__The task__.
What is needed is an exact copy of the lines in the entries below from the one holding "An instance of Score" through the one holding "Consequentemente a literatura", pictures excluded.
Excerpted data: Begin
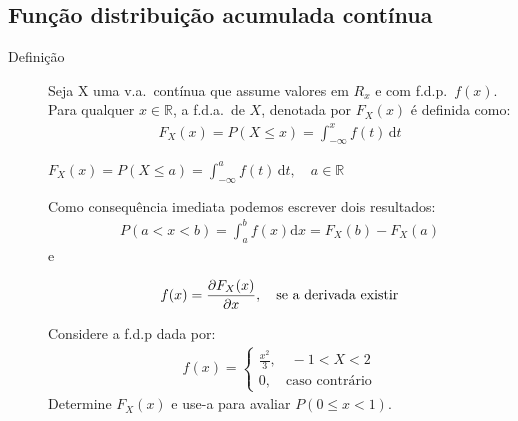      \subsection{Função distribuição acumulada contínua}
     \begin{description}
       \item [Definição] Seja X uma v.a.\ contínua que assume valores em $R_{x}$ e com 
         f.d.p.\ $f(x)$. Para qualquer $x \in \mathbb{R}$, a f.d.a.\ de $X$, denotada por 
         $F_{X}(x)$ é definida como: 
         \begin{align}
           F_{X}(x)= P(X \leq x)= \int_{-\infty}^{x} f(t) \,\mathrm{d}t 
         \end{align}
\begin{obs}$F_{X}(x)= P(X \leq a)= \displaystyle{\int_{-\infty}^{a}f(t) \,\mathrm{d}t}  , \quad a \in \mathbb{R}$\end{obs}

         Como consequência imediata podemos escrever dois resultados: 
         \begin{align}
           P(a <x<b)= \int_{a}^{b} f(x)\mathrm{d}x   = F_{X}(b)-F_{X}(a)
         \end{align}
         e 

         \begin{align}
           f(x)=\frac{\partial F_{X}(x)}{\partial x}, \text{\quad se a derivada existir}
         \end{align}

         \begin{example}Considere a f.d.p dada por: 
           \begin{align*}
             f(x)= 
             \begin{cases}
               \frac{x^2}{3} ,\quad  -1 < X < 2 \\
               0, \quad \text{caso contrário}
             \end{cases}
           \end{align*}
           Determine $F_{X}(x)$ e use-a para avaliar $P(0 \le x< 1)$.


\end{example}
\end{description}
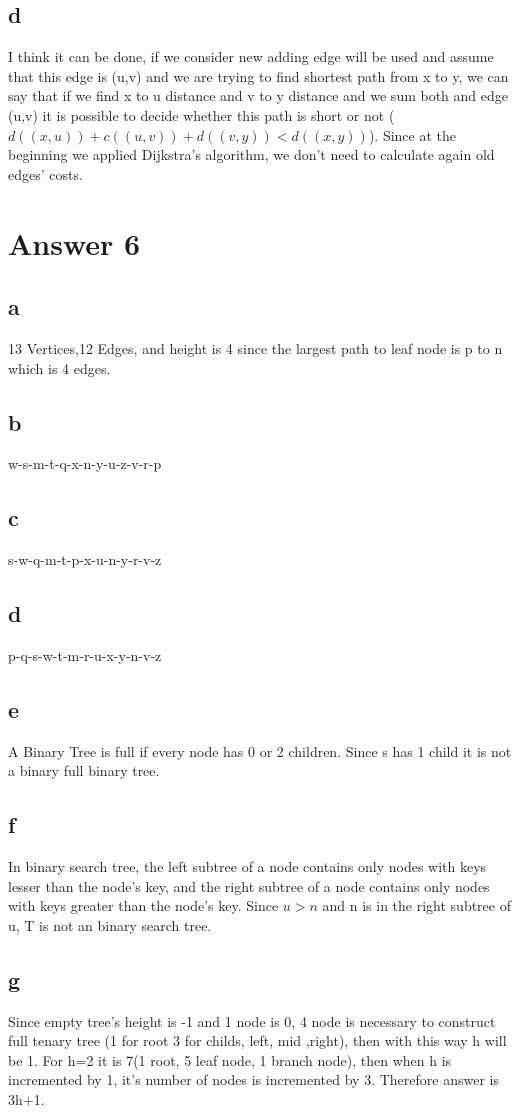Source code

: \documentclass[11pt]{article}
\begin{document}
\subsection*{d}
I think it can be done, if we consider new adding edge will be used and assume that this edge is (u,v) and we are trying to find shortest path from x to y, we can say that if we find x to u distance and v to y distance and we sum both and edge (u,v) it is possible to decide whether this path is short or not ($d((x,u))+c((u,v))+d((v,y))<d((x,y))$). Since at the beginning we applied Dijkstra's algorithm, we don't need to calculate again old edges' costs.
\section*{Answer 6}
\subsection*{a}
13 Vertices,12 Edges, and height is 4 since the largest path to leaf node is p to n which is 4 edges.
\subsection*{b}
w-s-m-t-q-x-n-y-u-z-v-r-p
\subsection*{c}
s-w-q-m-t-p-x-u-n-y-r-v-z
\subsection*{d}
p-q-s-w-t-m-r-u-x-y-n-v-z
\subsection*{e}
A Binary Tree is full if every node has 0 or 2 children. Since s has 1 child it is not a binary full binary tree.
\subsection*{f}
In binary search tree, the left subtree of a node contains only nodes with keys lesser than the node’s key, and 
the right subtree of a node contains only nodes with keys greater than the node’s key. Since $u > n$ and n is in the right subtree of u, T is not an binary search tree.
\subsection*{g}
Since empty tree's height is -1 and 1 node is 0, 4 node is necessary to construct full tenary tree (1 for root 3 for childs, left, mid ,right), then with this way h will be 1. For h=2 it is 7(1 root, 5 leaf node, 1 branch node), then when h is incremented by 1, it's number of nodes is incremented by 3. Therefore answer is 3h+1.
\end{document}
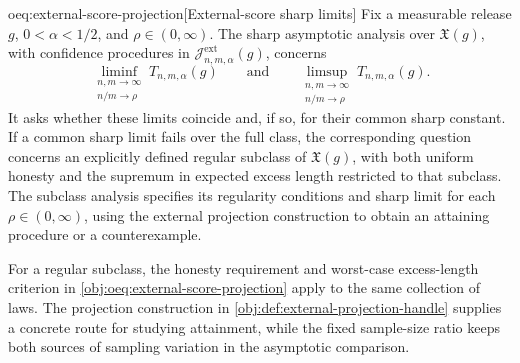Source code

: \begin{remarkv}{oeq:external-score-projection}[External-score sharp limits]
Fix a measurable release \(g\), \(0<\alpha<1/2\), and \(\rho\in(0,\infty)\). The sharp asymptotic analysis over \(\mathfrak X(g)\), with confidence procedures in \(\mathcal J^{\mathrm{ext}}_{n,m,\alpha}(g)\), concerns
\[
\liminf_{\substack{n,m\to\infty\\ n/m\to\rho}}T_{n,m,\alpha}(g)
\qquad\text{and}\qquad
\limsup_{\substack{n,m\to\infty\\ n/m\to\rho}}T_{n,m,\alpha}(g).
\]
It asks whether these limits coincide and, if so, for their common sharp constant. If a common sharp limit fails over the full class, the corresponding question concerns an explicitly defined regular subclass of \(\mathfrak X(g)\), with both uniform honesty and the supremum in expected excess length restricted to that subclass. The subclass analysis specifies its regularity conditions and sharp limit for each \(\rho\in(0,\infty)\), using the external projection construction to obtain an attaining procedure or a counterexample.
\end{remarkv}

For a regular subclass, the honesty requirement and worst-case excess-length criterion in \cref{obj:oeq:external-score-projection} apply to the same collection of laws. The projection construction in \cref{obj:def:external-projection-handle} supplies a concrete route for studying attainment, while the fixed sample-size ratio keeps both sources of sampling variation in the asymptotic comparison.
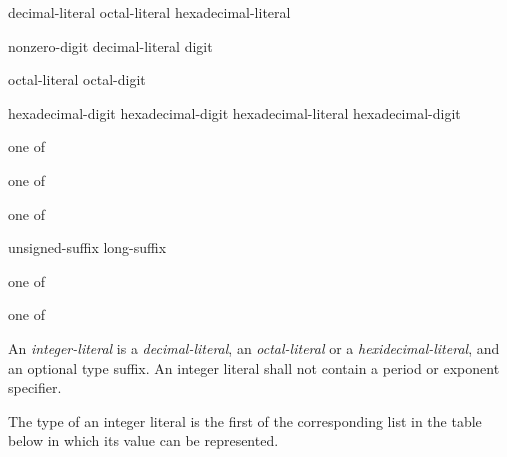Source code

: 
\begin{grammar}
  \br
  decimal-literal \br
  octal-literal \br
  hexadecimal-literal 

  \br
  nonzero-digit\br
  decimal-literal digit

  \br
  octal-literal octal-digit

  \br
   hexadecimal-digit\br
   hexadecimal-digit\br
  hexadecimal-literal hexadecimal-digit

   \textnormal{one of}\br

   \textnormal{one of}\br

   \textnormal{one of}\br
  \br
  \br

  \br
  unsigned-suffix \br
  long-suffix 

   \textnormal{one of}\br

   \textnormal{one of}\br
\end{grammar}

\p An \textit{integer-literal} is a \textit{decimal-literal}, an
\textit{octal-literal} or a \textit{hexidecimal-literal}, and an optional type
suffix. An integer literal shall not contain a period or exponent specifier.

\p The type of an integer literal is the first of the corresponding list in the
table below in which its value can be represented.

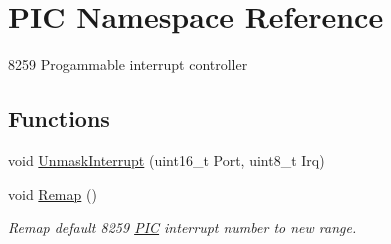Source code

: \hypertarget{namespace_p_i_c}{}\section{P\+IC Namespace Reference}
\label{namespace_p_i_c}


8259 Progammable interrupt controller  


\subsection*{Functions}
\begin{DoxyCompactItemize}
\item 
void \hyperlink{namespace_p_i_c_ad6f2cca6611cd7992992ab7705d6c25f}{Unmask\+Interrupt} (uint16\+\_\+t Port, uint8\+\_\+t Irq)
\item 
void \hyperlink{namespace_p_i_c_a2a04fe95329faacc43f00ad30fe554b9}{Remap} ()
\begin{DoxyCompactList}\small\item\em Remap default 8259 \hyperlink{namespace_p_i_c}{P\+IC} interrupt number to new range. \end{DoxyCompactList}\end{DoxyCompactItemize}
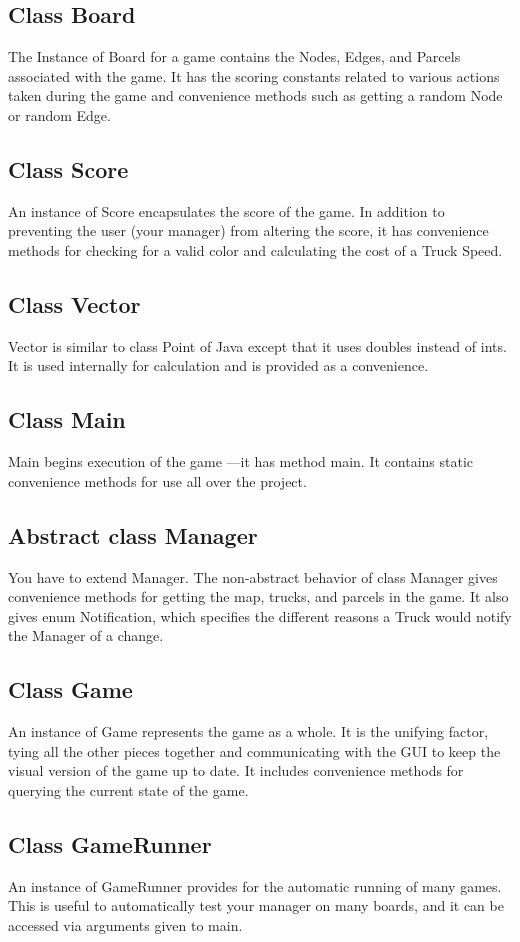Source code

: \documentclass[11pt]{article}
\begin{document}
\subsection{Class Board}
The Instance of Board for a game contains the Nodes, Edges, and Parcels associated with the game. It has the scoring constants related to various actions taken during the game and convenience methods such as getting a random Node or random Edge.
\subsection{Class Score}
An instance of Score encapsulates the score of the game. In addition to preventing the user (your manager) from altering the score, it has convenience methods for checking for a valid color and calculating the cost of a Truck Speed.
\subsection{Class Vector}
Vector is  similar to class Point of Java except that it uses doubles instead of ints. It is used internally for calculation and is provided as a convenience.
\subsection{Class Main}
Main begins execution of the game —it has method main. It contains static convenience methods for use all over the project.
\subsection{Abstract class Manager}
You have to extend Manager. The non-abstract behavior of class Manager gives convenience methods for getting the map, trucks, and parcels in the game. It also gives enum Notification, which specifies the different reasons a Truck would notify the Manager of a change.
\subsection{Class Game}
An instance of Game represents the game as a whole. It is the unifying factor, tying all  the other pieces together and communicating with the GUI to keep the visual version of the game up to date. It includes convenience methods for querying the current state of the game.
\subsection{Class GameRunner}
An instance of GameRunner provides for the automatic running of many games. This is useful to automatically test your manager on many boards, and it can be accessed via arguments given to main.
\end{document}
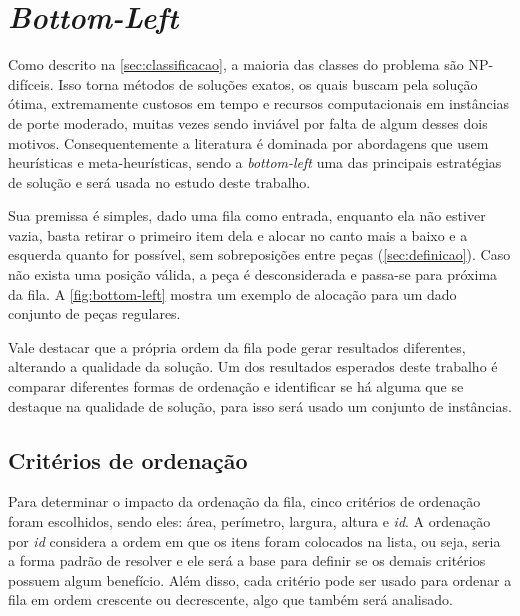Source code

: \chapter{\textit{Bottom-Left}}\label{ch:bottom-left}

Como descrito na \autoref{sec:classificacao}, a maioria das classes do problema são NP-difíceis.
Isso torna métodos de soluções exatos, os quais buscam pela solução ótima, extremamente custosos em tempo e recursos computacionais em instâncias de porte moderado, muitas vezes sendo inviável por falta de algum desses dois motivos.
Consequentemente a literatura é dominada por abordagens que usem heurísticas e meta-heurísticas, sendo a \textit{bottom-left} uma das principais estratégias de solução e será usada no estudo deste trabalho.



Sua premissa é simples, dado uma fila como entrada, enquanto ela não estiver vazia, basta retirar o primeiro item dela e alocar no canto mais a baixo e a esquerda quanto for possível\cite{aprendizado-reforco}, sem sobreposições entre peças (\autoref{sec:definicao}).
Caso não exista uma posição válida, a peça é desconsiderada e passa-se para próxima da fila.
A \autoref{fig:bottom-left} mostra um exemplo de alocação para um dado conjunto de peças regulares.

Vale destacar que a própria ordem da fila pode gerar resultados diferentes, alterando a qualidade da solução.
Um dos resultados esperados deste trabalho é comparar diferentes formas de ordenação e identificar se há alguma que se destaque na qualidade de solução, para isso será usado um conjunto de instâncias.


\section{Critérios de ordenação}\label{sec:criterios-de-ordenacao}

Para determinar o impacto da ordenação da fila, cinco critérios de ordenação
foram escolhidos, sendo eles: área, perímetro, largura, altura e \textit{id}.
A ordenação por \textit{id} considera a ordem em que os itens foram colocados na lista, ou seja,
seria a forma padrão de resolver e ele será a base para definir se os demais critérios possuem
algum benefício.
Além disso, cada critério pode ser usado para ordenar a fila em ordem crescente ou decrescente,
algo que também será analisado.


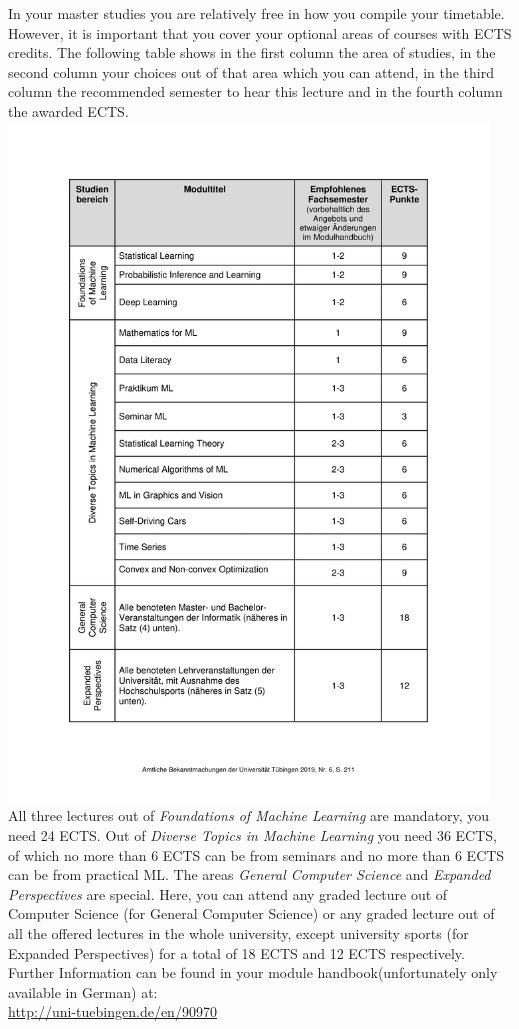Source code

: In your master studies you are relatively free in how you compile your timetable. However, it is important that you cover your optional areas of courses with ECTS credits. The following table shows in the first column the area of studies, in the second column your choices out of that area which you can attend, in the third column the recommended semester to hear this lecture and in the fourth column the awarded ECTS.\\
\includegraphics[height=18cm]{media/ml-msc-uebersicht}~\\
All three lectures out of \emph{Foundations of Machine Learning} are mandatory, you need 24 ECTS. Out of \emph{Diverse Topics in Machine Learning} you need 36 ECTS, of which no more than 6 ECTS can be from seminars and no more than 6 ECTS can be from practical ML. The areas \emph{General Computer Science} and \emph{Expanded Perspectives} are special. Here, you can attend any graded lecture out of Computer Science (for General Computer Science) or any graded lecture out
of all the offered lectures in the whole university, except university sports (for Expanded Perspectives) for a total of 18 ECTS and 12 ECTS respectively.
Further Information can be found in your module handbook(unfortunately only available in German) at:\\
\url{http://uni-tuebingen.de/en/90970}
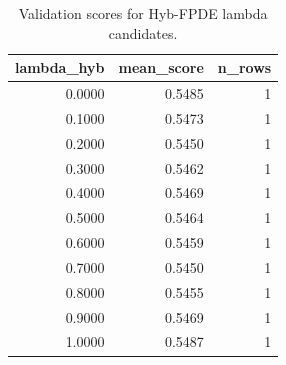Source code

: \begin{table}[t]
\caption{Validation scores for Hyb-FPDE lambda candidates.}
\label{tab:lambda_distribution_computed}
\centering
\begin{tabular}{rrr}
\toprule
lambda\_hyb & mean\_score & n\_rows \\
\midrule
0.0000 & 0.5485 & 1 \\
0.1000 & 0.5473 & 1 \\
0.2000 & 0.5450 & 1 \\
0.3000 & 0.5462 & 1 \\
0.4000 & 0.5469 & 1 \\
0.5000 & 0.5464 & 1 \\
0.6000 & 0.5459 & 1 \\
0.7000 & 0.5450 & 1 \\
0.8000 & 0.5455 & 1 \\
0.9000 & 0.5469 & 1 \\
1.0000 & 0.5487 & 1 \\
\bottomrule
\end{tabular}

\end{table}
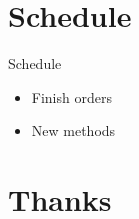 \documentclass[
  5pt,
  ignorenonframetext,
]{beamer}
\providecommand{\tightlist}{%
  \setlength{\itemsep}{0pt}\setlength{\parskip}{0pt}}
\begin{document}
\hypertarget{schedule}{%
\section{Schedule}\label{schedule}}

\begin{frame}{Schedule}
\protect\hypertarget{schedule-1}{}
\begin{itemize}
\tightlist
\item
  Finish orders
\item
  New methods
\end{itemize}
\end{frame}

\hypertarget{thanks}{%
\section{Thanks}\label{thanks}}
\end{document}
Excerpted data: End
__Exercise output__.
An instance of Score encapsulates the score of the game. In addition to preventing the user (your manager) from altering the score, it has convenience methods for checking for a valid color and calculating the cost of a Truck Speed.
\subsection{Class Vector}
Vector is  similar to class Point of Java except that it uses doubles instead of ints. It is used internally for calculation and is provided as a convenience.
\subsection{Class Main}
Main begins execution of the game —it has method main. It contains static convenience methods for use all over the project.
\subsection{Abstract class Manager}
You have to extend Manager. The non-abstract behavior of class Manager gives convenience methods for getting the map, trucks, and parcels in the game. It also gives enum Notification, which specifies the different reasons a Truck would notify the Manager of a change.
\subsection{Class Game}
An instance of Game represents the game as a whole. It is the unifying factor, tying all  the other pieces together and communicating with the GUI to keep the visual version of the game up to date. It includes convenience methods for querying the current state of the game.
\subsection{Class GameRunner}
An instance of GameRunner provides for the automatic running of many games. This is useful to automatically test your manager on many boards, and it can be accessed via arguments given to main.
\end{document}
Source code

: \chapter{\textit{Bottom-Left}}\label{ch:bottom-left}

Como descrito na \autoref{sec:classificacao}, a maioria das classes do problema são NP-difíceis.
Isso torna métodos de soluções exatos, os quais buscam pela solução ótima, extremamente custosos em tempo e recursos computacionais em instâncias de porte moderado, muitas vezes sendo inviável por falta de algum desses dois motivos.
Consequentemente a literatura é dominada por abordagens que usem heurísticas e meta-heurísticas, sendo a \textit{bottom-left} uma das principais estratégias de solução e será usada no estudo deste trabalho.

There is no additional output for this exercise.